Le nouveau président devra aussi composer avec une armée toute puissante et pléthorique, héritage de la guerre de libération contre le Portugal que les différents régimes en place depuis 40 ans ont vainement tenté de réformer. Les bureaux de vote doivent être ouverts dimanche de 07H00 à 18H00 GMT. Plusieurs organisations nationales et internationales ont déployé des observateurs pour superviser le scrutin, dont la sécurité sera assurée par des forces bissau-guinéennes et de la Commission économique des Etats de l’Afrique de l’Ouest (Cédéao).
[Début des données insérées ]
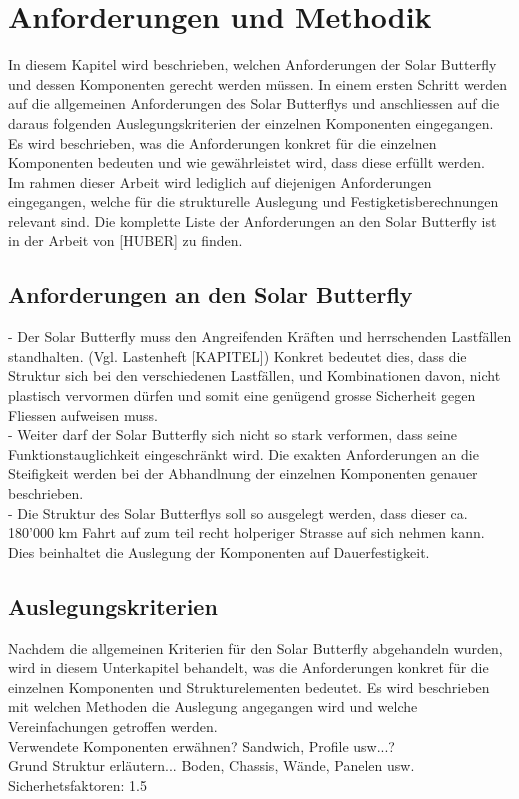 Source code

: \section{Anforderungen und Methodik}
In diesem Kapitel wird beschrieben, welchen Anforderungen der Solar Butterfly und dessen Komponenten gerecht werden müssen. In einem ersten Schritt werden auf die allgemeinen Anforderungen des Solar Butterflys und anschliessen auf die daraus folgenden Auslegungskriterien der einzelnen Komponenten eingegangen. Es wird beschrieben, was die Anforderungen konkret für die einzelnen Komponenten bedeuten und wie gewährleistet wird, dass diese erfüllt werden.\\
Im rahmen dieser Arbeit wird lediglich auf diejenigen Anforderungen eingegangen, welche für die strukturelle Auslegung und Festigketisberechnungen relevant sind. Die komplette Liste der Anforderungen an den Solar Butterfly ist in der Arbeit von [HUBER] zu finden.

\subsection{Anforderungen an den Solar Butterfly}
- Der Solar Butterfly muss den Angreifenden Kräften und herrschenden Lastfällen standhalten. (Vgl. Lastenheft [KAPITEL]) Konkret bedeutet dies, dass die Struktur sich bei den verschiedenen Lastfällen, und Kombinationen davon, nicht plastisch vervormen dürfen und somit eine genügend grosse Sicherheit gegen Fliessen aufweisen muss.\\
- Weiter darf der Solar Butterfly sich nicht so stark verformen, dass seine Funktionstauglichkeit eingeschränkt wird. Die exakten Anforderungen an die Steifigkeit werden bei der Abhandlnung der einzelnen Komponenten genauer beschrieben.\\
- Die Struktur des Solar Butterflys soll so ausgelegt werden, dass dieser ca. 180'000 km Fahrt auf zum teil recht holperiger Strasse auf sich nehmen kann. Dies beinhaltet die Auslegung der Komponenten auf Dauerfestigkeit.

\subsection{Auslegungskriterien}
Nachdem die allgemeinen Kriterien für den Solar Butterfly abgehandeln wurden, wird in diesem Unterkapitel behandelt, was die Anforderungen konkret für die einzelnen Komponenten und Strukturelementen bedeutet. Es wird beschrieben mit welchen Methoden die Auslegung angegangen wird und welche Vereinfachungen getroffen werden.\\
Verwendete Komponenten erwähnen? Sandwich, Profile usw...?\\
Grund Struktur erläutern... Boden, Chassis, Wände, Panelen usw.\\
Sicherhetsfaktoren: 1.5\\

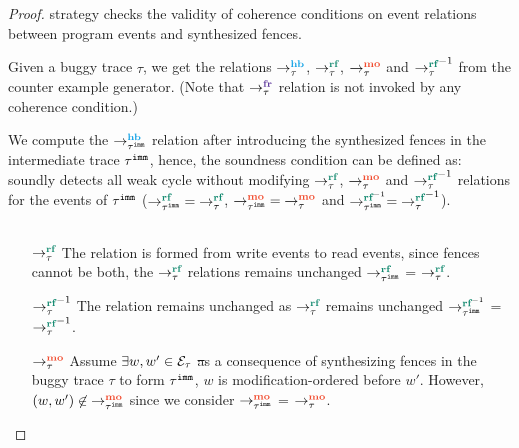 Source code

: { \label{thm:weak-sound}}
\begin{proof}
	\wkfence strategy checks the validity of coherence conditions
	on event relations between program events and synthesized
	fences.
	
	Given a buggy trace $\tau$, we get the relations $\setHB$,
	$\setRF$, $\setMO$ and $\setRF^{-1}$ from the counter
	example generator.
	(Note that $\setFR$ relation is not invoked by any 
	coherence condition.)
	
	We compute the $\hb{\imm{\tau}}{}{}$ relation after introducing 
	the synthesized fences in the intermediate trace ${\tau}^{\mathtt{imm}}$, 
	hence, the soundness condition can be defined as: 
	\ourtechnique soundly detects all weak cycle without modifying 
	$\setRF$, $\setMO$ and $\setRF^{-1}$ relations for the events of 
	${\tau}^{\mathtt{imm}}$ (\ie $\rf{\imm{\tau}}{}{} = \setRF$, 
	$\mo{\imm{\tau}}{}{} = \setMO$ and $\rfinv{\imm{\tau}}{}{} = 
	\setRF^{-1}$).
	
	\begin{figure}[h]
		\begin{tabular}{|c|c|c|c|}
			\hline
			\resizebox{0.19\textwidth}{!}{} &
			\resizebox{0.25\textwidth}{!}{} &
			\resizebox{0.25\textwidth}{!}{} &
			\resizebox{0.27\textwidth}{!}{} \\
			\hline
		\end{tabular}
		\label{fig:como}
	\end{figure}
	
	
	\begin{itemize}[label=setmm,align=left,leftmargin=*]
		\item [$\setRF$] The relation is formed from write events 
			to read events, since fences cannot be both, the $\setRF$
			relations remains unchanged \ie $\rf{\imm{\tau}}{}{}$ =
			$\setRF$.
		
		\item [$\setRF^{-1}$] The relation remains unchanged as 
			$\setRF$ remains unchanged \ie $\rfinv{\imm{\tau}}{}{}$ 
			= $\setRF^{-1}$.
		
		\item [$\setMO$] Assume $\exists w, w' \in \mathcal{E}_\tau$ \st 
			as a consequence of synthesizing fences in the buggy trace 
			$\tau$ to form ${\tau}^{\mathtt{imm}}$, $w$ is modification-ordered
			before $w'$. However, $(w,w') \nin \mo{\imm{\tau}}{}{}$
			since we consider $\mo{\imm{\tau}}{}{}$ = $\setMO$.
			

\end{itemize}
\end{proof}
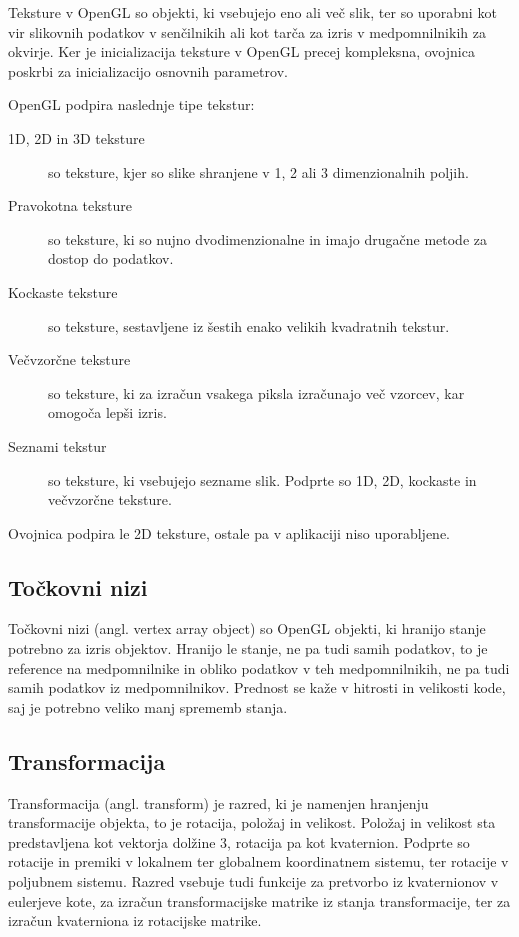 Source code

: \documentclass[a4paper, 12pt]{book}
\begin{document}
Teksture v OpenGL so objekti, ki vsebujejo eno ali več slik, ter so uporabni kot vir slikovnih podatkov v senčilnikih ali kot tarča za izris v medpomnilnikih za okvirje. Ker je inicializacija teksture v OpenGL precej kompleksna, ovojnica poskrbi za inicializacijo osnovnih parametrov.

OpenGL podpira naslednje tipe tekstur:

\begin{description}
\item [1D, 2D in 3D teksture]so teksture, kjer so slike shranjene v 1, 2 ali 3 dimenzionalnih poljih.
\item [Pravokotna teksture]so teksture, ki so nujno dvodimenzionalne in imajo drugačne metode za dostop do podatkov.
\item [Kockaste teksture]so teksture, sestavljene iz šestih enako velikih kvadratnih tekstur.
\item [Večvzorčne teksture]so teksture, ki za izračun vsakega piksla izračunajo več vzorcev, kar omogoča lepši izris.
\item [Seznami tekstur]so teksture, ki vsebujejo sezname slik. Podprte so 1D, 2D, kockaste in večvzorčne teksture.
\end{description}

Ovojnica podpira le 2D teksture, ostale pa v aplikaciji niso uporabljene.

\subsection{Točkovni nizi}

Točkovni nizi (angl. vertex array object) so OpenGL objekti, ki hranijo stanje potrebno za izris objektov. Hranijo le stanje, ne pa tudi samih podatkov, to je reference na medpomnilnike in obliko podatkov v teh medpomnilnikih, ne pa tudi samih podatkov iz medpomnilnikov. Prednost se kaže v hitrosti in velikosti kode, saj je potrebno veliko manj sprememb stanja.

\subsection{Transformacija}

Transformacija (angl. transform) je razred, ki je namenjen hranjenju transformacije objekta, to je rotacija, položaj in velikost. Položaj in velikost sta predstavljena kot vektorja dolžine 3, rotacija pa kot kvaternion\cite{quaternion}. Podprte so rotacije in premiki v lokalnem ter globalnem koordinatnem sistemu, ter rotacije v poljubnem sistemu. Razred vsebuje tudi funkcije za pretvorbo iz kvaternionov v eulerjeve kote, za izračun transformacijske matrike iz stanja transformacije, ter za izračun kvaterniona iz rotacijske matrike.
\end{document}
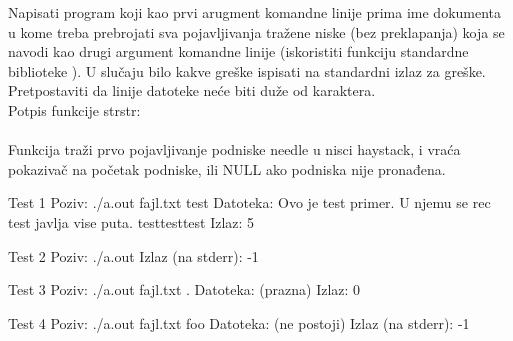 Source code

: \begin{Exercise}[label=904]

 Napisati program koji kao prvi arugment komandne linije prima ime dokumenta u kome treba prebrojati sva pojavljivanja tražene niske (bez preklapanja) koja se navodi kao drugi argument komandne linije (iskoristiti funkciju standardne biblioteke ). U slučaju
  bilo kakve greške ispisati  na standardni izlaz za greške.
  Pretpostaviti da linije datoteke neće biti duže od 
  karaktera.\\
  Potpis funkcije strstr:\\
  \\
  Funkcija traži prvo pojavljivanje podniske needle u nisci
  haystack, i vraća pokazivač na početak podniske, ili
  NULL ako podniska nije pronađena.

\begin{minitest}
\begin{test}{Test 1}
Poziv:  ./a.out fajl.txt test          
Datoteka:   Ovo je test primer.     
        U njemu se rec test javlja
        vise puta. testtesttest
Izlaz:  5                       
\end{test}
\end{minitest}
\begin{minitest}
\begin{test}{Test 2}
Poziv:   ./a.out      
Izlaz  (na stderr):  -1       
\end{test}
\end{minitest}


\begin{minitest}
\begin{test}{Test 3}
Poziv:  ./a.out fajl.txt .    
Datoteka:   (prazna)      
Izlaz:    0                 
\end{test}
\end{minitest}
\begin{minitest}
\begin{test}{Test 4}
Poziv:   ./a.out fajl.txt foo
Datoteka:   (ne postoji)      
Izlaz (na stderr):    -1                 
\end{test}
\end{minitest}


\end{Exercise}
\begin{Answer}[ref=904]
\end{Answer}


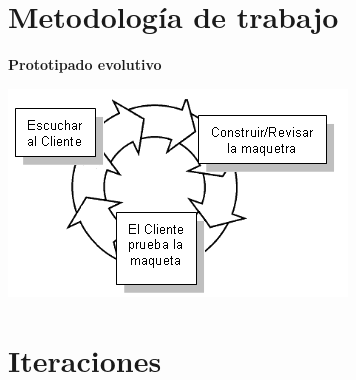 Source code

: \section{Metodología de trabajo}

\begin{slide}
  \begin{block}{\textbf{Prototipado evolutivo}}
    \begin{center}
      \includegraphics[height=0.5\textheight]{img/prototipo.png}
    \end{center}
  \end{block}
\end{slide}

\section{Iteraciones}

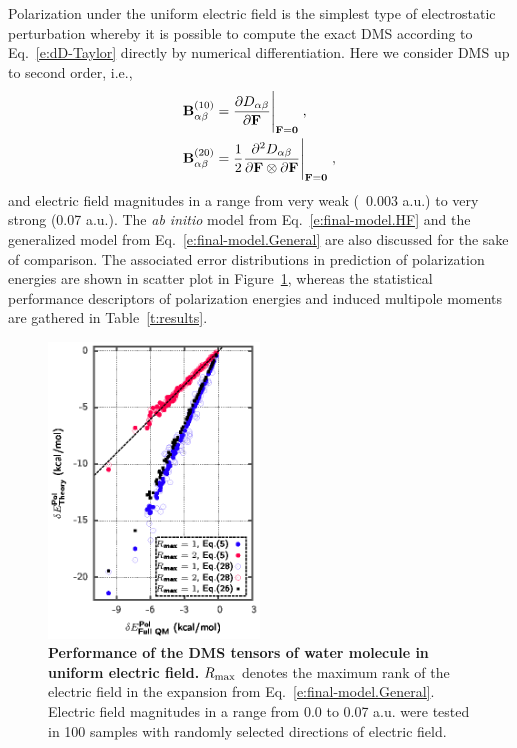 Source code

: \documentclass[aip,amsmath,amssymb,reprint,floatfix]{revtex4-1}
\begin{document}
Polarization under the uniform electric field is the simplest type of electrostatic perturbation
whereby it is possible to compute the exact DMS according to Eq.~\eqref{e:dD-Taylor} 
directly by numerical differentiation. Here we consider DMS up to second order, i.e.,
%
\begin{subequations}\label{e:exact-DMS}
 \begin{align}
  {\bf B}^{(10)}_{\alpha\beta} &= \frac{\partial D_{\alpha\beta}}{\partial {\bf F}}\Bigg|_{{\bf F}={\bf 0}} \;, \label{e:B10} \\
  {\bf B}^{(20)}_{\alpha\beta} &= \frac{1}{2} 
     \frac{\partial^2 D_{\alpha\beta}}{\partial {\bf F} \otimes \partial {\bf F}}\Bigg|_{{\bf F}={\bf 0}} \;, \label{e:B20}
 \end{align}
\end{subequations}
%
and electric field magnitudes in a range from very weak (~0.003 a.u.) to very strong (0.07 a.u.).
The \emph{ab initio} model from Eq.~\eqref{e:final-model.HF} and
the generalized model from Eq.~\eqref{e:final-model.General} are also discussed for the sake of comparison. 
The associated error distributions in prediction of polarization energies 
are shown in scatter plot in Figure~\ref{f:fig-1}, whereas the
statistical performance descriptors of polarization energies and induced multipole moments
are gathered in Table~\ref{t:results}.
%
\begin{figure}[h]
\includegraphics[width=0.5\textwidth]{data/dmatpol/water/figure1/fig-1.eps}
\caption{\label{f:fig-1} {\bf Performance of the DMS tensors of water molecule
in uniform electric field.} 
$R_{\rm max}$ denotes the maximum rank of the electric field
in the expansion from Eq.~\eqref{e:final-model.General}.
Electric field magnitudes in a range from 0.0 to 0.07 a.u. were tested in 100 samples with randomly selected 
directions of electric field.
} 
\end{figure}
%
\end{document}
Le chef des observateurs de la Cédéao Amos Sawyer a appelé à un second tour pacifique, à l’instar du premier tour, organisé en même temps que des législatives. Ces élections du 13 avril ont été marquées par un taux participation de 89,29%, un record pour le pays, selon la Commission électorale nationale (CNE).